Esso giaceva alla profondità di circa m. 1,30 dal suolo attuale; il coperchio, la cui estremità superiore era a poco più di 50 cm. di profondità, fu inavvertitamente spezzato all'inizio dello scavo, e solo in parte fu possibile ricomporlo. Dentro il sarcofago erano resti umani appartenenti a diversi individui: si riconobbero avanzi di almeno 6 crani. Altri frammenti ossei furono rinvenuti sparsi nel suolo immediatamente vicino; ciò proverebbe, in relazione col fatto che uno degli angoli del coperchio risulta spezzato per rottura antica, che la tomba era già stata manomessa.

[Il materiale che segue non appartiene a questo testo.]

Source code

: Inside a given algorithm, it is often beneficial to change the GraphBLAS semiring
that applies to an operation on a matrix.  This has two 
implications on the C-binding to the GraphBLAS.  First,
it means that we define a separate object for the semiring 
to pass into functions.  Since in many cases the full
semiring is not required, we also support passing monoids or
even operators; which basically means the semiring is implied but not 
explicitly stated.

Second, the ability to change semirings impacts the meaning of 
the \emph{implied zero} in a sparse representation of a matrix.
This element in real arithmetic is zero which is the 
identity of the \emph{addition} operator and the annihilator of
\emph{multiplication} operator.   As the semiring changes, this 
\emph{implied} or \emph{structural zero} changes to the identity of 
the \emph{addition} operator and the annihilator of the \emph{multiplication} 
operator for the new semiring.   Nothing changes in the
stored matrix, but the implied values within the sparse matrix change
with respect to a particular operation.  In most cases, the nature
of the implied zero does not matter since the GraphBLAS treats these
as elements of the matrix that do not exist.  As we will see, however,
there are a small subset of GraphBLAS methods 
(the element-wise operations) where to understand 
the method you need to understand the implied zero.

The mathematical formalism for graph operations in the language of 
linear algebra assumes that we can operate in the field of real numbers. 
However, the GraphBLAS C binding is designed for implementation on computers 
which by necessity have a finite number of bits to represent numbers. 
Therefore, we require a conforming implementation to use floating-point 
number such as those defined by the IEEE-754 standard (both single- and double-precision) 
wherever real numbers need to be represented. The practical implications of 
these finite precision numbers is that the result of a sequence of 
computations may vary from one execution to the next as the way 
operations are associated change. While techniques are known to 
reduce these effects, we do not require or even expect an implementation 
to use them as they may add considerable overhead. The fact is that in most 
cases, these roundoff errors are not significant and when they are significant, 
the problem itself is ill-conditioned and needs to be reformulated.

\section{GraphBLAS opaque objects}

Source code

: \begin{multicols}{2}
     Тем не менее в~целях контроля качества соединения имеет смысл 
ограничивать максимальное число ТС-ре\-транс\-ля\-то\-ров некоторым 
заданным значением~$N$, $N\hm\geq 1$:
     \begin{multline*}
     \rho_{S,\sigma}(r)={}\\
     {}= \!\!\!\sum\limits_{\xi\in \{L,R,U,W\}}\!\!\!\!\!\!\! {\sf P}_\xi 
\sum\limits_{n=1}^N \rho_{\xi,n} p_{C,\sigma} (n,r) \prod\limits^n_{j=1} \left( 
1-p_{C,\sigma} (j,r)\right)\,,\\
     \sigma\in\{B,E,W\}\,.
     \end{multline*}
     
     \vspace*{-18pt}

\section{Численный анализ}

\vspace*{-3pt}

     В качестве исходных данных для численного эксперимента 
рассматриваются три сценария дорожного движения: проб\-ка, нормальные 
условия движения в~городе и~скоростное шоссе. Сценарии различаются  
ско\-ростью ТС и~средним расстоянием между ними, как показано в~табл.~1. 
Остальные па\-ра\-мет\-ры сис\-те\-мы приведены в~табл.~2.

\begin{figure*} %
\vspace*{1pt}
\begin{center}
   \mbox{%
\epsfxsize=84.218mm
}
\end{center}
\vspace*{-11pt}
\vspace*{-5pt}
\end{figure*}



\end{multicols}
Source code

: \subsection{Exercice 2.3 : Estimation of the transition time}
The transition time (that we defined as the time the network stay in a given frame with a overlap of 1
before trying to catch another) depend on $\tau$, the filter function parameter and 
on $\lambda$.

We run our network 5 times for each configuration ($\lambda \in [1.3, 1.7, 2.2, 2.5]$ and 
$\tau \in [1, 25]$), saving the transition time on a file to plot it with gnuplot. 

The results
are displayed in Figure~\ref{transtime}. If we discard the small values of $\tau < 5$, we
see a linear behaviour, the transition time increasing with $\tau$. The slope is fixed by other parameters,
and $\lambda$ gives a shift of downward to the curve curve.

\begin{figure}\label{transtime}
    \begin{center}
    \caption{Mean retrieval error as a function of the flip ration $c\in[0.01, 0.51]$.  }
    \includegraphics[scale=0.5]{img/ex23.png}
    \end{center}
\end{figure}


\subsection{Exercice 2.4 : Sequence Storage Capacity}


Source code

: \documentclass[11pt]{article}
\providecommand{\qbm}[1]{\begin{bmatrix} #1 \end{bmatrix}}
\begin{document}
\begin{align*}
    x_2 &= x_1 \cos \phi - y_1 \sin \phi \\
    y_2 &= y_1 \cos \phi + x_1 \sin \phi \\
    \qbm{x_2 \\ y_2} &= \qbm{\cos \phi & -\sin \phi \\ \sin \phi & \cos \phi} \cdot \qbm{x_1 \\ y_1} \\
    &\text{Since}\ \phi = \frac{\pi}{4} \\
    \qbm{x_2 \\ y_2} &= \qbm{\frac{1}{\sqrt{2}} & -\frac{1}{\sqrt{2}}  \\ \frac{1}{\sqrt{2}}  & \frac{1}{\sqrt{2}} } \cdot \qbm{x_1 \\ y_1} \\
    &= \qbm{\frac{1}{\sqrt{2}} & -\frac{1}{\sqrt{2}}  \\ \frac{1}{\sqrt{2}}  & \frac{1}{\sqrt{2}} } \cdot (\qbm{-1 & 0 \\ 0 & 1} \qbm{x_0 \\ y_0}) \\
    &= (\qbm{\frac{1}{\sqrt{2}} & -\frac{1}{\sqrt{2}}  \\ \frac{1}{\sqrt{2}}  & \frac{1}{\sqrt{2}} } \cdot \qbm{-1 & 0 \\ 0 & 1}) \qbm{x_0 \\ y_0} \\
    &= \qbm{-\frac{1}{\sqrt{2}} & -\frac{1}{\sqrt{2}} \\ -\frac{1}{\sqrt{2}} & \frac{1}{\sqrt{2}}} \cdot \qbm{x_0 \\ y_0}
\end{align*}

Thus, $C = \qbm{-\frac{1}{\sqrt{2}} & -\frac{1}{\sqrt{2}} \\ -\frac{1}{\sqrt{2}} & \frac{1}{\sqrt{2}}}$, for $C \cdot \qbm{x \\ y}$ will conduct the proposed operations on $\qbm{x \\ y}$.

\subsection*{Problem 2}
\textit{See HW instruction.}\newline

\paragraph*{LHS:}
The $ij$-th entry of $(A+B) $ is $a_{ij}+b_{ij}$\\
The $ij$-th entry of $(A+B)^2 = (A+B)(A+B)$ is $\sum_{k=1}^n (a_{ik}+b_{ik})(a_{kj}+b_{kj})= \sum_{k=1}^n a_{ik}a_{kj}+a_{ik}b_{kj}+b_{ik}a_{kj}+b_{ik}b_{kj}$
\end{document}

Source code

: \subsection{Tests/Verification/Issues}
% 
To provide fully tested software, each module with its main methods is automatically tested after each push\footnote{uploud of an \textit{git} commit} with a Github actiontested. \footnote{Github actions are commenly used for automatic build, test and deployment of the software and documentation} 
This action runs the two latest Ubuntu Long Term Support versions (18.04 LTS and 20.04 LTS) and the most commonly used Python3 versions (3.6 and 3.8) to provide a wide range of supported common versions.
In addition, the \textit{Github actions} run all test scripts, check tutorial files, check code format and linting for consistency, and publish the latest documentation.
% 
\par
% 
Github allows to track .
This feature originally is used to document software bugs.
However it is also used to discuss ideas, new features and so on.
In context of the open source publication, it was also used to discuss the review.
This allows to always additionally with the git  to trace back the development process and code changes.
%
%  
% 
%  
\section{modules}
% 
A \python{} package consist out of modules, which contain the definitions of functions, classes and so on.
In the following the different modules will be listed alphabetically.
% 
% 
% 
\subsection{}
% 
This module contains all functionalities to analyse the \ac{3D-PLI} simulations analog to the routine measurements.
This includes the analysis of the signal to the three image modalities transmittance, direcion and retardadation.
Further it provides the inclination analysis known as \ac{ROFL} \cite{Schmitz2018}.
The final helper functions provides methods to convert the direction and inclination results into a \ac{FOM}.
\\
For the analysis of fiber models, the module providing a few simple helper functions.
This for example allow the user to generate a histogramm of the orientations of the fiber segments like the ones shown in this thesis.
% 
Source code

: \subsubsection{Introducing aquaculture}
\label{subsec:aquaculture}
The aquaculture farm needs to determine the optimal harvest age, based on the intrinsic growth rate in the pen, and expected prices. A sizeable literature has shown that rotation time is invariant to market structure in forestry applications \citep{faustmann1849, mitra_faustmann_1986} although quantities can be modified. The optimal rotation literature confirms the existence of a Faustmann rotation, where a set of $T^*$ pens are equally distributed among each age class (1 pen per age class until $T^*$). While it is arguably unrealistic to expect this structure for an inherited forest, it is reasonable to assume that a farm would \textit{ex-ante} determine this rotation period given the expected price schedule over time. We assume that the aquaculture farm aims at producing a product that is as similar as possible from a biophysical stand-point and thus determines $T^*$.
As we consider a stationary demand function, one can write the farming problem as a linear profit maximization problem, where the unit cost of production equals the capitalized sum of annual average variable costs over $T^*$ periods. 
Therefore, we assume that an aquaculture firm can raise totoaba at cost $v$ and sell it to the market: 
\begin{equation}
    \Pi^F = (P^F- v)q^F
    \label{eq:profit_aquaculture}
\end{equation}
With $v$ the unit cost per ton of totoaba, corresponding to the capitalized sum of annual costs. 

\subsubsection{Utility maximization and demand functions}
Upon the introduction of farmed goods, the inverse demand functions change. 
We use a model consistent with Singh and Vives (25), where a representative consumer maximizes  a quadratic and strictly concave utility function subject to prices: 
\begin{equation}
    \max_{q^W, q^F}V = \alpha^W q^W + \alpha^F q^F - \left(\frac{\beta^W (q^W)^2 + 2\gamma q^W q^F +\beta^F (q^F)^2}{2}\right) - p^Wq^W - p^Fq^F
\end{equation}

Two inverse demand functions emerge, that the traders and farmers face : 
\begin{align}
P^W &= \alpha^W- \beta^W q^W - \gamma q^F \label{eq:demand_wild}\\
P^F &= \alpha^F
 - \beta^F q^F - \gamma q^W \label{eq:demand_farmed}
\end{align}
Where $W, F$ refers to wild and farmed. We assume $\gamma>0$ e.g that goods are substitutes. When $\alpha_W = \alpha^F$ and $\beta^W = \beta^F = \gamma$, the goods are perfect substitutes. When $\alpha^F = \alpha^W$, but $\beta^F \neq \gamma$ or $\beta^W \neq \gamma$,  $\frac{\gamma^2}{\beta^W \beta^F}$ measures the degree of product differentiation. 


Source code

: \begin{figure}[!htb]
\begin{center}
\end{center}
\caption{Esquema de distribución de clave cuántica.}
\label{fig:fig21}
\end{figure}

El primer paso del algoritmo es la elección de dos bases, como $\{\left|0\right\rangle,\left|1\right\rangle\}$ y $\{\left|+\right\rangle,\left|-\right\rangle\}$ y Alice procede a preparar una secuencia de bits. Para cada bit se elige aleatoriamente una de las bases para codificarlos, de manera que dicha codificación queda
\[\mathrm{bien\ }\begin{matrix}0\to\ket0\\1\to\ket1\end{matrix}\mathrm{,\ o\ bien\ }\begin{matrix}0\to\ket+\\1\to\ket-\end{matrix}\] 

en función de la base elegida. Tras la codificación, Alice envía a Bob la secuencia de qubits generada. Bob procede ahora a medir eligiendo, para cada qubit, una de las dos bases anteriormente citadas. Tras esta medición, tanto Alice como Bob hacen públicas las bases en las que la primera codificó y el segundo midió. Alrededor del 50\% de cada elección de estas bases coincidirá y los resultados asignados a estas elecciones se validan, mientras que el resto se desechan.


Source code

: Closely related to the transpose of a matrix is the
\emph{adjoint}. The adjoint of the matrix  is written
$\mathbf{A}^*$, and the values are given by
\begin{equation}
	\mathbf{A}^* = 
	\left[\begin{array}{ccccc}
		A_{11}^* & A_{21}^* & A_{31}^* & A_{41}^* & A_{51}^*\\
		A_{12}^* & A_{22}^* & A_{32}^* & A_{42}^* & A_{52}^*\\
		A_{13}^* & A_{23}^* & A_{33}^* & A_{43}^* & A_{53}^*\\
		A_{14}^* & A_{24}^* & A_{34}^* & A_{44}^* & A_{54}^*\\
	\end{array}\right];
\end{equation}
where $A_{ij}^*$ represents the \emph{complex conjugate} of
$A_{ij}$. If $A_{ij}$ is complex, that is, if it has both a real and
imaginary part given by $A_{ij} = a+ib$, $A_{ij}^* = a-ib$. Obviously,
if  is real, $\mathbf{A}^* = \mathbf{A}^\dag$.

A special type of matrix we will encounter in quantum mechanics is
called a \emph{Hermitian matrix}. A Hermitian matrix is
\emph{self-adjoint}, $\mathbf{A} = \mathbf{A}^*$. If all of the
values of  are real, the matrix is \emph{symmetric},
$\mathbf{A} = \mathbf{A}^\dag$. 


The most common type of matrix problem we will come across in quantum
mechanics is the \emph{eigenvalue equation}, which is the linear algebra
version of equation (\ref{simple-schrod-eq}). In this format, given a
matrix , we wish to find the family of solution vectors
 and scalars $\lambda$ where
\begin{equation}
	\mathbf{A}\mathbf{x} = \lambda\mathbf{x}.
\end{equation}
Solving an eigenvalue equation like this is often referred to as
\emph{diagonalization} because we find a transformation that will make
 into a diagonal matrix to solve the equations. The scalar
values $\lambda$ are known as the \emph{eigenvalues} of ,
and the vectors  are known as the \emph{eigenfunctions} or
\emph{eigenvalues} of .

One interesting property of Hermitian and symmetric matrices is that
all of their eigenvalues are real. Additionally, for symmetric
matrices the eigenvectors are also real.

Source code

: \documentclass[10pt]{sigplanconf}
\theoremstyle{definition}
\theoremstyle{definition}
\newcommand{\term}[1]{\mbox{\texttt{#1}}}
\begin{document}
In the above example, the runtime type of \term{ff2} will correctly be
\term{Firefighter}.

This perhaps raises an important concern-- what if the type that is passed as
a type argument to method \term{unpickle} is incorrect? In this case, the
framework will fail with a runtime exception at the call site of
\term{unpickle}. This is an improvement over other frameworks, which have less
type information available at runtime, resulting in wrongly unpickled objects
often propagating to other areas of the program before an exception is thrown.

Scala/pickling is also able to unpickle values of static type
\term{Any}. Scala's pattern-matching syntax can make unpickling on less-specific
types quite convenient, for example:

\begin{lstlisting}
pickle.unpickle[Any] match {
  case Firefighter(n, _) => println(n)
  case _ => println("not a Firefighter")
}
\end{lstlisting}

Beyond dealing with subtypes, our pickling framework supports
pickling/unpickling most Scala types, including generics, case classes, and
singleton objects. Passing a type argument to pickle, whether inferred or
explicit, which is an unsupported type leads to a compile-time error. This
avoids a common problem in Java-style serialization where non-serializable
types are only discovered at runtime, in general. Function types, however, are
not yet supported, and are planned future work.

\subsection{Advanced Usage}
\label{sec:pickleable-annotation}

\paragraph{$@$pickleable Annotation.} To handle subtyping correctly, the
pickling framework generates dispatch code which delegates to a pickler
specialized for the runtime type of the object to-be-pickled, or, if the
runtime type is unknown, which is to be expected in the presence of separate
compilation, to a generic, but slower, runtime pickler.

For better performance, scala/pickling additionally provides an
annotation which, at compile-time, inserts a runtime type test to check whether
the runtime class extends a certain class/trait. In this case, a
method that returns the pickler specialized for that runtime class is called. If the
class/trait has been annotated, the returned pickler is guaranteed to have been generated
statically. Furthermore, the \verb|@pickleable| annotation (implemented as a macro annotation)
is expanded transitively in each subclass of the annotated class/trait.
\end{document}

Il sarcofago, anepigrafe, misura esternamente m. 2 in lunghezza e m. 0.75 in larghezza; l’altezza compreso il coperchio, è di 75 cm. È del tipo (caratterizzato dal coperchio a tettuccio con acroteri agl’angoli e dall’uso della pietra del Finale) già noto attraverso vari altri esemplari della Liguria: sei identici già se ne conservano nel Civico Museo Ingauno ad Albenga; altri ne esistono a Noli, a fianco della chiesa di S. Paragorio; uno si conserva persino alla Spezia, nel Civico Museo. La rozzezza della lavorazione, la destinazione stessa all’interramento riportano ad epoca di decadenza e probabilmente di insicurezza pei resti degli estinti: il V o VI secolo, se non addirittura l’alto medioevo (1 ). In tutti si raccolsero resti umani appartenenti a più individui, sicché pare che la destinazione ad ossario sia originaria, non frutto di posteriore riutilizzazione: anche questa caratteristica riporta ai secoli del profondo medio evo e dell’età paleocristiana.
Accanto al sarcofago furono raccolti frammenti di vari tegoloni romani a margini rialzati privi di bollo, tra cui due ricomponibili, di embrici ed altri fittili: anche questo materiale appartenente forse ad una tomba manomessa e distrutta.
Ad eguale profondità e a qualche metro di distanza venne in luce successivamente, durante la prosecuzione dei lavori agricoli, un centurionale di Costanzo Gallo, coniato a SER(dica) (Dacia).
Tutto il materiale rinvenuto fu donato dalla proprietaria del fondo Maria Roveraro ved. Craviotto, consenziente la R. Sovraintendenza alle Antichità, al Civico Museo Ingauno di Albenga. Il sarcofago, ridotto in pezzi per l’imperizia di chi lo estrasse dallo scavo e per le peripezie subite prima che venisse deciso il suo trasferimento ad Albenga, fu dovuto ricomporre con molta fatica, non coronata totalmente da successo, a cura della direzione del Museo".


(1) Per più ampie notizie generali al riguardo cfr. ora il mio studio Per l'archeologia di Albingaunum, in «Coll. Stor. Archeol. d. Lig. Occ.d.», 101), 1934, N. S., vol. I, p.